Au Québec, on a commencé à parler de garderies dans les années 1970, dans la foulée du mouvement féministe qui réclamait l’intégration des femmes au marché du travail. La question des garderies n’est donc pas strictement celle de la petite enfance, c’est-à-dire de la meilleure façon de stimuler l’éveil et l’apprentissage chez les tout-petits. C’est d’abord une question de libération des femmes. Si, quelques décennies plus tard, le Québec prenait les devants en implantant un réseau universel de garderie, ce qui épate encore aujourd’hui, c’est bien parce qu’en 1997 le gouvernement péquiste avait une femme ministre, Pauline Marois, qui savait mieux que quiconque ce que voulait dire « conciliation famille-travail » ayant élevé quatre enfants tout en menant une impressionnante carrière politique. La création des garderies à 5 $, comme on les appelait alors, de pair avec la loi 101 et le financement des partis politiques, constitue, à mon avis, le legs le plus substantiel, le plus progressif, des 40 dernières années.

Il a fallu une pandémie, encore une fois, pour exposer le ventre mou de ce qu’on croyait solide et bien ancré : l’ascension des femmes sur le marché du travail.

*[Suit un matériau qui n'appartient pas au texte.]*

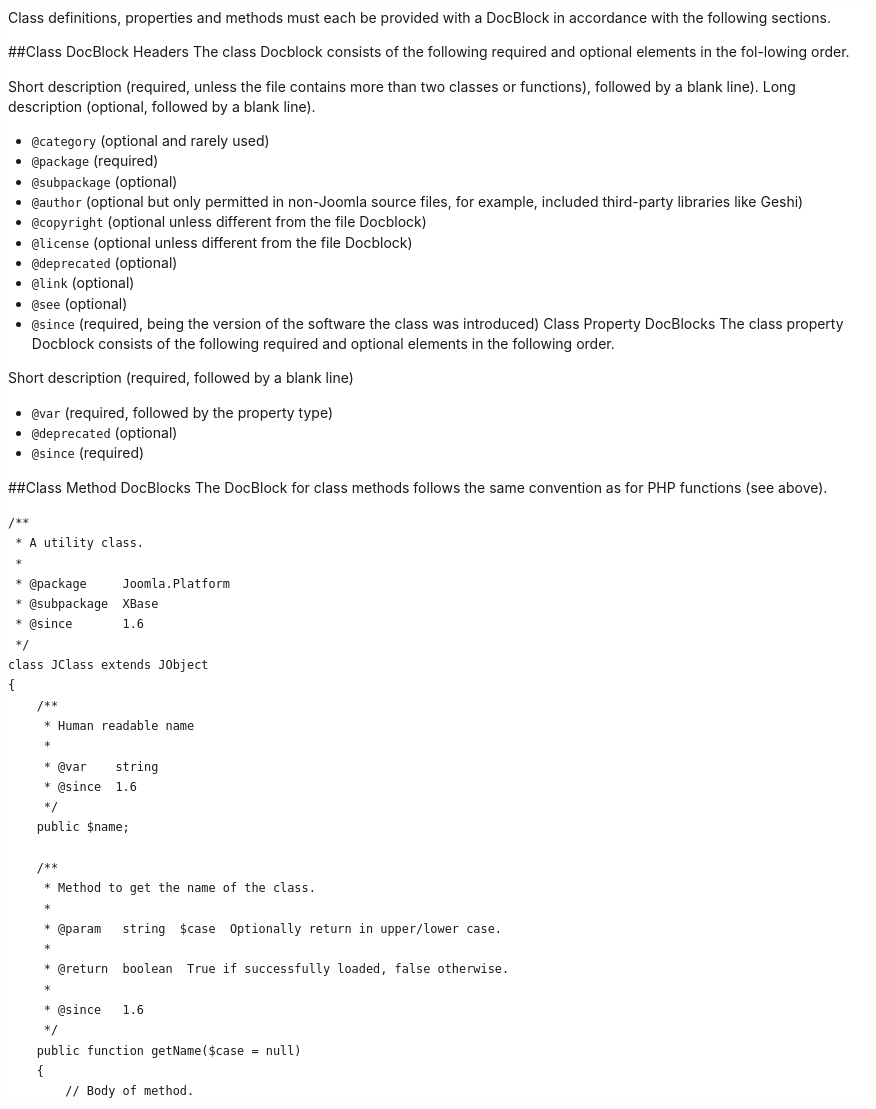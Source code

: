 Class definitions, properties and methods must each be provided with a DocBlock in accordance with the following sections.

##Class DocBlock Headers
The class Docblock consists of the following required and optional elements in the fol-lowing order.

Short description (required, unless the file contains more than two classes or functions), followed by a blank line).
Long description (optional, followed by a blank line).

- `@category` (optional and rarely used)
- `@package` (required)
- `@subpackage` (optional)
- `@author` (optional but only permitted in non-Joomla source files, for example, included third-party libraries like Geshi)
- `@copyright` (optional unless different from the file Docblock)
- `@license` (optional unless different from the file Docblock)
- `@deprecated` (optional)
- `@link` (optional)
- `@see` (optional)
- `@since` (required, being the version of the software the class was introduced)
Class Property DocBlocks
The class property Docblock consists of the following required and optional elements in the following order.

Short description (required, followed by a blank line)

- `@var` (required, followed by the property type)
- `@deprecated` (optional)
- `@since` (required)

##Class Method DocBlocks
The DocBlock for class methods follows the same convention as for PHP functions (see above).

	/**
	 * A utility class.
	 *
	 * @package     Joomla.Platform
	 * @subpackage  XBase
	 * @since       1.6
	 */
	class JClass extends JObject
	{
	    /**
	     * Human readable name
	     *
	     * @var    string
	     * @since  1.6
	     */
	    public $name;

	    /**
	     * Method to get the name of the class.
	     *
	     * @param   string  $case  Optionally return in upper/lower case.
	     *
	     * @return  boolean  True if successfully loaded, false otherwise.
	     *
	     * @since   1.6
	     */
	    public function getName($case = null)
	    {
	        // Body of method.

Du jour au lendemain, des milliers de femmes ont dû réintégrer leur rôle de reines du foyer. L’année dernière seulement, 120 200 femmes ont perdu leur emploi au Québec, deux fois plus que des hommes. Beaucoup d’autres ont choisi de volontairement abandonner leur travail pour veilleur sur leurs enfants privés de garderie ou d’école. Aux États-Unis, un tiers de femmes ayant des enfants d’âge scolaire, 10 millions en tout, étaient au début de l’année sans emploi, un « effet dévastateur » sur le marché du travail et les femmes en particulier.

La morale de l’histoire ? La liberté des femmes est directement proportionnelle à leur capacité d’obtenir de l’aide pour s’occuper des enfants — ce qui n’est toujours pas le cas de la majorité des hommes aujourd’hui. L’égalité hommes-femmes, une des grandes « valeurs » québécoises, dit-on, n’a donc aucun sens sans donner aux femmes la possibilité de compétitionner sur le marché du travail à armes égales. Malheureusement, on est encore loin de la coupe aux lèvres. Non seulement le réseau universel de garderie bat de l’aile — on promet beaucoup, on livre peu, depuis 20 ans —, mais la lumière crue de la pandémie souligne également la dévalorisation des métiers majoritairement détenus par les femmes.

Tout ce qui jadis était considéré du domaine de la ménagère, les soins et la garde des enfants, des vieux, des malades, ainsi que l’entretien de la maison, ce qu’aujourd’hui on appelle le domaine du « care », était considéré comme indigne d’un homme, les économistes refusant de calculer la valeur de tels gestes (pourtant « essentiels ») dans le maintien du PIB. Ce que les femmes accomplissaient par amour ou par devoir était de l’ordre du soleil qui se lève le matin : un acte « naturel », beau et gratuit. Point à la ligne. Heureusement, Karl Marx et bon nombre d’économistes féministes sont venus démentir cette lubie patriarcale, mais non sans qu’il y reste quelque chose.

On le voit aujourd’hui dans la façon dont on traite les infirmières, les préposées aux bénéficiaires et bien sûr les éducatrices. Elles ont beau être perçues comme de nouvelles héroïnes aux yeux du public et régulièrement applaudies par le premier ministre lui-même, leurs conditions de travail ne s’améliorent pas pour autant. « La charge est tellement difficile, dit une éducatrice en CPE, que tout le monde s’en va ». Ces professions sont doublement dévalorisées du fait d’être majoritairement exercées par des femmes et d’appartenir aux types de travail qu’il n’y a pas si longtemps les femmes accomplissaient « par amour ». Or, encore aujourd’hui, on s’attend à ce que les femmes puisent dans leur dévouement pour compenser un salaire déficient.

C’est cette attitude, avant même de nouvelles installations en garderie, qu’il faut revoir et corriger.